The resistance offered to the flow of AC by the resistor is called resistance.
 It is given as $R = 500\Omega$
The resistance offered to the flow of AC by the inductor is called as inductive reactance.This is given as $X_L = \omega L$, where $\omega$ is the angular frequency of AC and L is the value of inductance. For our circuit, we have
 $X_L = 1000 \times 0.5 = 500\Omega$ and has the dimensions of resistance.
Now, the phasor diagram for the L-R circuit is shown below.
We know that an inductor stores electrical energy whereas a resistor dissipates electrical energy. The power factor for this L-R circuit is defined as the ratio of true power (resistive power) to apparent power (reactive power). This is given in the phase diagram as the cosine of the phase difference between the resistance and the inductive reactance.

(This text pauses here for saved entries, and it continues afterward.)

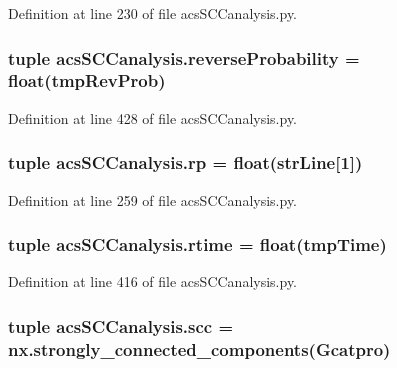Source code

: Definition at line 230 of file acs\-S\-C\-Canalysis.\-py.

\hypertarget{a00097_aa7db2dba66810044f9c5238eccc995b7}{
\subsubsection[{reverse\-Probability}]{\setlength{\rightskip}{0pt plus 5cm}tuple acs\-S\-C\-Canalysis.\-reverse\-Probability = float(tmp\-Rev\-Prob)}}\label{a00097_aa7db2dba66810044f9c5238eccc995b7}


Definition at line 428 of file acs\-S\-C\-Canalysis.\-py.

\hypertarget{a00097_a98150f532e09ebae495212500d2f1799}{
\subsubsection[{rp}]{\setlength{\rightskip}{0pt plus 5cm}tuple acs\-S\-C\-Canalysis.\-rp = float({\bf str\-Line}\mbox{[}1\mbox{]})}}\label{a00097_a98150f532e09ebae495212500d2f1799}


Definition at line 259 of file acs\-S\-C\-Canalysis.\-py.

\hypertarget{a00097_a162a08b0497058c76e7e885c03a01336}{
\subsubsection[{rtime}]{\setlength{\rightskip}{0pt plus 5cm}tuple acs\-S\-C\-Canalysis.\-rtime = float(tmp\-Time)}}\label{a00097_a162a08b0497058c76e7e885c03a01336}


Definition at line 416 of file acs\-S\-C\-Canalysis.\-py.

\hypertarget{a00097_a2094b7f0917a16a948a2d1c4d700e84c}{
\subsubsection[{scc}]{\setlength{\rightskip}{0pt plus 5cm}tuple acs\-S\-C\-Canalysis.\-scc = nx.\-strongly\-\_\-connected\-\_\-components({\bf Gcatpro})}}\label{a00097_a2094b7f0917a16a948a2d1c4d700e84c}


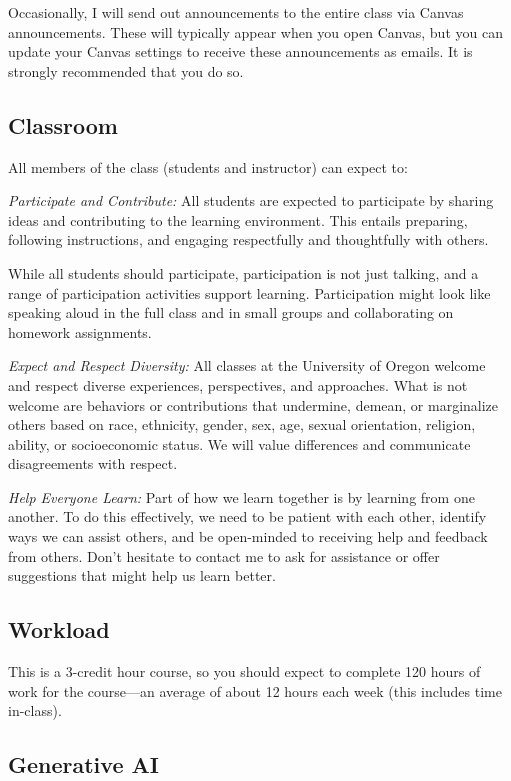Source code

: \documentclass[
]{book}
\begin{document}
Occasionally, I will send out announcements to the entire class via Canvas announcements. These will typically appear when you open Canvas, but you can update your Canvas settings to receive these announcements as emails. It is strongly recommended that you do so.

\subsection{Classroom}\label{classroom}

All members of the class (students and instructor) can expect to:

\emph{Participate and Contribute:} All students are expected to participate by sharing ideas and contributing to the learning environment. This entails preparing, following instructions, and engaging respectfully and thoughtfully with others.

While all students should participate, participation is not just talking, and a range of participation activities support learning. Participation might look like speaking aloud in the full class and in small groups and collaborating on homework assignments.

\emph{Expect and Respect Diversity:} All classes at the University of Oregon welcome and respect diverse experiences, perspectives, and approaches. What is not welcome are behaviors or contributions that undermine, demean, or marginalize others based on race, ethnicity, gender, sex, age, sexual orientation, religion, ability, or socioeconomic status. We will value differences and communicate disagreements with respect.

\emph{Help Everyone Learn:} Part of how we learn together is by learning from one another. To do this effectively, we need to be patient with each other, identify ways we can assist others, and be open-minded to receiving help and feedback from others. Don't hesitate to contact me to ask for assistance or offer suggestions that might help us learn better.

\subsection{Workload}\label{workload}

This is a 3-credit hour course, so you should expect to complete 120 hours of work for the course---an average of about 12 hours each week (this includes time in-class).

\subsection{Generative AI}\label{generative-ai}
\end{document}
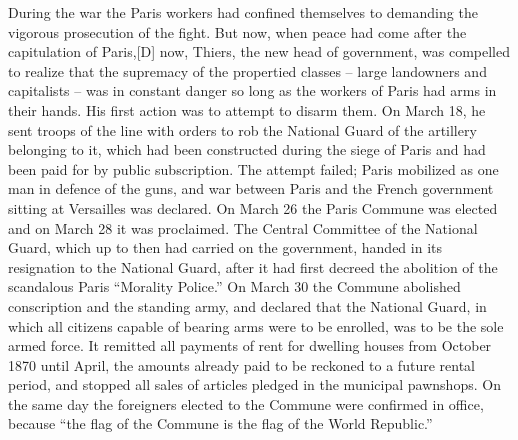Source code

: \documentclass{article}
\begin{document}
During the war the Paris workers had confined themselves to demanding the
vigorous prosecution of the fight. But now, when peace had come after the
capitulation of Paris,[D] now, Thiers, the new head of government, was
compelled to realize that the supremacy of the propertied classes – large
landowners and capitalists – was in constant danger so long as the workers
of Paris had arms in their hands. His first action was to attempt to
disarm them. On March 18, he sent troops of the line with orders to rob
the National Guard of the artillery belonging to it, which had been
constructed during the siege of Paris and had been paid for by public
subscription. The attempt failed; Paris mobilized as one man in defence of
the guns, and war between Paris and the French government sitting at
Versailles was declared. On March 26 the Paris Commune was elected and on
March 28 it was proclaimed. The Central Committee of the National Guard,
which up to then had carried on the government, handed in its resignation
to the National Guard, after it had first decreed the abolition of the
scandalous Paris “Morality Police.” On March 30 the Commune abolished
conscription and the standing army, and declared that the National Guard,
in which all citizens capable of bearing arms were to be enrolled, was to
be the sole armed force. It remitted all payments of rent for dwelling
houses from October 1870 until April, the amounts already paid to be
reckoned to a future rental period, and stopped all sales of articles
pledged in the municipal pawnshops. On the same day the foreigners elected
to the Commune were confirmed in office, because “the flag of the Commune
is the flag of the World Republic.”
\end{document}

Z is the net impedance offered to the AC flow by all the components of the circuit. This is given as the resultant of resistance and inductive reactance.
Therefore, power factor $cos\phi = \dfrac{R}{Z} = \dfrac{R}{\sqrt{R^2+X_L^2}} = \dfrac{500}{\sqrt{500^2 + 500^2}}$
$\Rightarrow cos\phi = \dfrac{500}{\sqrt{500000}} = \dfrac{500}{\sqrt{250000 \times 2}} = \dfrac{500}{\sqrt{500^2 \times 2}} = \dfrac{500}{500\sqrt{2}}$
$\Rightarrow cos\phi=\dfrac{1}{\sqrt{2}}$

Therefore, the correct choice would be A. $\dfrac{1}{\sqrt{2}}$.

Note:
Remember that for all nonzero values of inductance (L), the power factor of an L-R circuit remains lagging, since the inductive reactance varies sinusoidally with AC while the resistance does not. This also means that the alternating current lags behind the voltage. In both cases, this lagging is by a factor of $\phi$ which is called the phase difference.
In the context of our question, we got $cos\phi=\dfrac{1}{\sqrt{2}} \Rightarrow \phi = 45^{\circ}$.
This means that the current lags behind voltage by a factor of $\phi = 45^{\circ}$